The Ministry of Justice (MoJ) has refused to give way to the concerns of claimant groups that children who suffer whiplash injuries lasting less than nine months will be denied access to justice under next April’s reforms.
Though the MoJ has excluded children from the higher small claims limit and having to use the new portal, they will still be caught by the damages tariff being introduced under the Civil Liability Act.
Under this, an injury of less than nine months’ duration translates into a maximum of £765 in compensation for any pain, suffering and loss of amenity, and so caught by the current small claims limit.
The court needs to approve a settlement involving a child, and the Association of Personal Injury Lawyers, Motor Accident Solicitors Society and Association of Consumer Support Organisations have all complained that no solicitor would be able to take on such a case financially.
But responding to a parliamentary question from Labour MP Ellie Reeves, justice minister Chris Philp said: “As the government made clear during the parliamentary debates, we see no fundamental reason why the level of compensation to be paid to minors or other protected parties in the event of a road traffic accident minor injury claim should be different to that paid to another injured party.

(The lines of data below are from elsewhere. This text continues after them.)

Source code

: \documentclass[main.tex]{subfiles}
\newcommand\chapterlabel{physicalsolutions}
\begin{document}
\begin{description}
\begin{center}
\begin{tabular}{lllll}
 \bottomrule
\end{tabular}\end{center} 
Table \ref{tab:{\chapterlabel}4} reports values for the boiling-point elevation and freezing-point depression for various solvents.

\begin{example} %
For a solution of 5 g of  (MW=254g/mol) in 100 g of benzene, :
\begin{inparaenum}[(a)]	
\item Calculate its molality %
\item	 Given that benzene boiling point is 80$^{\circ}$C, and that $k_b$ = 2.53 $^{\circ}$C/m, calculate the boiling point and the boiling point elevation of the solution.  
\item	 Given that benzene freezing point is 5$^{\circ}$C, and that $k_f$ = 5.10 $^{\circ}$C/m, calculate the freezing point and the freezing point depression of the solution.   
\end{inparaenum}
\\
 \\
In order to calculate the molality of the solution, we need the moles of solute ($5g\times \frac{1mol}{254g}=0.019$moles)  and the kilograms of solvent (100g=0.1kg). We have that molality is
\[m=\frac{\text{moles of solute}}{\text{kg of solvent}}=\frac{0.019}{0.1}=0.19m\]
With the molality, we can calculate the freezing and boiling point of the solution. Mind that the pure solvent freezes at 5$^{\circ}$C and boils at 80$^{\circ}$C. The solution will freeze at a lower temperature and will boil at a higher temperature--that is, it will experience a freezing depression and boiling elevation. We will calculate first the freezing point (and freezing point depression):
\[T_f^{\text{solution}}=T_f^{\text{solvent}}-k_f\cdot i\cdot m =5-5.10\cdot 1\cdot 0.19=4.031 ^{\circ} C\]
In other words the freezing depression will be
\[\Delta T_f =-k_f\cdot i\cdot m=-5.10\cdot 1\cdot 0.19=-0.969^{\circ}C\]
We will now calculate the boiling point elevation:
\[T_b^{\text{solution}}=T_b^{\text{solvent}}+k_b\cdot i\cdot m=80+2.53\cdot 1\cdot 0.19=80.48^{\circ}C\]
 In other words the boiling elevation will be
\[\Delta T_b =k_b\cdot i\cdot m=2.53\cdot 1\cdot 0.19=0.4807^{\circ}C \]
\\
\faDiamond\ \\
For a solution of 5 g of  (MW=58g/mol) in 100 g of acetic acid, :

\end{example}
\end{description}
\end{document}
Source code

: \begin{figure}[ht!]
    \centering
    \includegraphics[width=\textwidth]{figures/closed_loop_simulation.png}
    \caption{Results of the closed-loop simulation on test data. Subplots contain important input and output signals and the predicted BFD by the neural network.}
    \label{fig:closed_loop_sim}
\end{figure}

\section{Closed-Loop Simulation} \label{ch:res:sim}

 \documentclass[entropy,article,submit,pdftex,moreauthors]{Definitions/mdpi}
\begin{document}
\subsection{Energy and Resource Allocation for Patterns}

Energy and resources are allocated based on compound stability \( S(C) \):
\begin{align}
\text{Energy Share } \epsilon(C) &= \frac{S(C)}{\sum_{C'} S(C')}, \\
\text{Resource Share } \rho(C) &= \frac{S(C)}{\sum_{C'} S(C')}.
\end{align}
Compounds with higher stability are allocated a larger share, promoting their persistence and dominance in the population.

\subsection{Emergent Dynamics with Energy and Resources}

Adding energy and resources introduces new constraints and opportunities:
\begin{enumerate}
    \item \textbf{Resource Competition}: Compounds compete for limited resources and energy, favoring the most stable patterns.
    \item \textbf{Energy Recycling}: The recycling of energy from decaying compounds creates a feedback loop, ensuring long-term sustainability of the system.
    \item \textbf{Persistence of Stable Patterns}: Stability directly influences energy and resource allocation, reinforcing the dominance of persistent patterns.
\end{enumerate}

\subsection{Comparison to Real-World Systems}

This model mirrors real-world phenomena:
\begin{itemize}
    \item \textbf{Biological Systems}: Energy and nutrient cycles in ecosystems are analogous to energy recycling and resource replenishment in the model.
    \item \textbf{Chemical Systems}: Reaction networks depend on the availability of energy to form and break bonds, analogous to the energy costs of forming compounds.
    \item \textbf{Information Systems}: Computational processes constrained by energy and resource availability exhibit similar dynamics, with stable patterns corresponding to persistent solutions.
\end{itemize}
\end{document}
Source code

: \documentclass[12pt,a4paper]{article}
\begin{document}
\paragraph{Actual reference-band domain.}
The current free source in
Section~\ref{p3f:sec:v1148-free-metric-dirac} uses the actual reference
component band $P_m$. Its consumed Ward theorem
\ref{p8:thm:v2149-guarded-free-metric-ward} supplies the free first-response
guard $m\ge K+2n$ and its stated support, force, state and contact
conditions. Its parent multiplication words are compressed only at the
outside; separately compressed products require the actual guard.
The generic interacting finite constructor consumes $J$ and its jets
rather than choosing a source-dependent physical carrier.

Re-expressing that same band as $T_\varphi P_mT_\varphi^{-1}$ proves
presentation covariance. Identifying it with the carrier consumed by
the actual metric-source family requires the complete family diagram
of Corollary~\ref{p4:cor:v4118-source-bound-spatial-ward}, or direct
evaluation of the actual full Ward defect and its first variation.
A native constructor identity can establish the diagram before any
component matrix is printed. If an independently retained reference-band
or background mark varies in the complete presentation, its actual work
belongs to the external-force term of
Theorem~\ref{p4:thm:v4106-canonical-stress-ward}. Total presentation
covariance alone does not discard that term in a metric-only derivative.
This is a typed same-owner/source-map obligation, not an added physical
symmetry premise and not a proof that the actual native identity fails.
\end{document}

“The government therefore intends that the tariff of fixed damages for whiplash injuries should apply to minors and protected parties.”
He continued that children should, “for the time being”, be exempted from the increase in the small claims limit and the new online whiplash claims system.
“This is to enable consideration of the experience of non-vulnerable claimants using the new online service under the new limit before considering the long-term approach for children and other vulnerable parties.
“All minors and other protected parties in civil proceedings are subject to specific protections through part 21 of the Civil Procedure Rules. These include the requirement to be represented by a litigation friend and for the settlement of a claim to be approved by the court. These protections are unaffected by the measures in the Civil Liability Act.”
Speaking earlier, Ms Reeves said: “Ministers have failed to think through the impact of this legislation, and the result is that tens of thousands of injured children and protected parties will be denied access to justice, as they will be unable to gain redress for their injuries following a road traffic accident.
“I call on ministers to take urgent action in order to ensure that children, protected parties and their families can have confidence that the government will protect their interests and ensure they continue to receive appropriate care and attention in the eyes of the law.”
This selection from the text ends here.